Space is indeed the final frontier for the country of manifest destiny, but it need not be a shallow and vainglorious one, if we can learn to see this path as the outer manifestation of the infinity within. Only time will tell whether this is still possible for us.


Nicoletta Georgio.
Clinical Psychologist, M.A.

Robert Cracknell in "Reflections in Grey" presents an extraordinary attempt to reexamine the big issues in life -death, religion, love, war - in a somewhat different light. Drawing from different scientific disciplines, but also using his own knowledge as acquired through his "different" experiences, he manages to puzzle the reader and indeed make us wonder as to what we have been considering as facts up to now.
This book can only be thought of as contemporary philosophy, suggesting that scientific thought is only one way to understand and explain things. The writer invites his readers to think "out of the box" since important truths might have been missed and can be found out there.

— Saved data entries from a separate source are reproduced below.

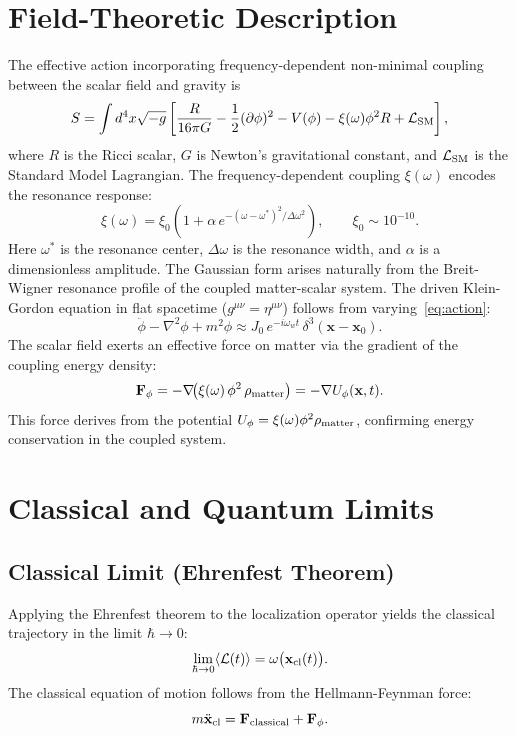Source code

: \documentclass[conference,letterpaper,10pt]{IEEEtran}
\begin{document}
\section{Field-Theoretic Description}
The effective action incorporating frequency-dependent non-minimal coupling between the scalar field and gravity is
\begin{equation}
S = \int d^4x\sqrt{-g}\left[\frac{R}{16\pi G} - \frac12(\partial\phi)^2 - V(\phi) - \xi(\omega)\phi^2 R +
\mathcal{L}_{\rm SM}\right],
\label{eq:action}
\end{equation}
where \(R\) is the Ricci scalar, \(G\) is Newton's gravitational constant, and \(\mathcal{L}_{\rm SM}\) is the Standard
Model Lagrangian. The frequency-dependent coupling \(\xi(\omega)\) encodes the resonance response:
\begin{equation}
\xi(\omega) = \xi_0\!\left(1 + \alpha\, e^{-(\omega-\omega^*)^2/\Delta\omega^2}\right), \qquad \xi_0 \sim 10^{-10}.
\label{eq:xi}
\end{equation}
Here \(\omega^*\) is the resonance center, \(\Delta\omega\) is the resonance width, and \(\alpha\) is a dimensionless
amplitude. The Gaussian form arises naturally from the Breit-Wigner resonance profile of the coupled matter-scalar
system.
The driven Klein-Gordon equation in flat spacetime (\(g^{\mu\nu} = \eta^{\mu\nu}\)) follows from
varying~\eqref{eq:action}:
\begin{equation}
\ddot{\phi} - \nabla^2\phi + m^2\phi \approx J_0\,e^{-i\omega_w t}\,\delta^3(\mathbf{x}-\mathbf{x}_0).
\label{eq:klein-gordon}
\end{equation}
The scalar field exerts an effective force on matter via the gradient of the coupling energy density:
\begin{equation}
\mathbf{F}_\phi = -\nabla\!\bigl(\xi(\omega)\,\phi^2\,\rho_{\rm matter}\bigr) = -\nabla U_\phi(\mathbf{x},t).
\label{eq:force}
\end{equation}
This force derives from the potential \(U_\phi = \xi(\omega)\phi^2\rho_{\rm matter}\), confirming energy conservation in
 the coupled system.

\section{Classical and Quantum Limits}
\subsection{Classical Limit (Ehrenfest Theorem)}
Applying the Ehrenfest theorem to the localization operator yields the classical trajectory in the limit \(\hbar \to
0\):
\begin{equation}
\lim_{\hbar\to0}\langle\mathcal{L}(t)\rangle = \omega\bigl(\mathbf{x}_{\rm cl}(t)\bigr).
\label{eq:classical}
\end{equation}
The classical equation of motion follows from the Hellmann-Feynman force:
\begin{equation}
m\ddot{\mathbf{x}}_{\rm cl} = \mathbf{F}_{\rm classical} + \mathbf{F}_\phi.
\label{eq:eom}
\end{equation}
\end{document}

"Reflections in Grey" is a guide for everyone who is searching for meaning, in a confusing reality where values have been lost and truth is constructed to fit purposes. However, even in this context, Robert Cracknell avoids presenting the reader with what he has found to be true and invites everyone to reach their own conclusions drawing from their personal journey through this life.
Being a psychologist, taught and trained to think in strictly scientific terms, I found this book to be pure food for thought.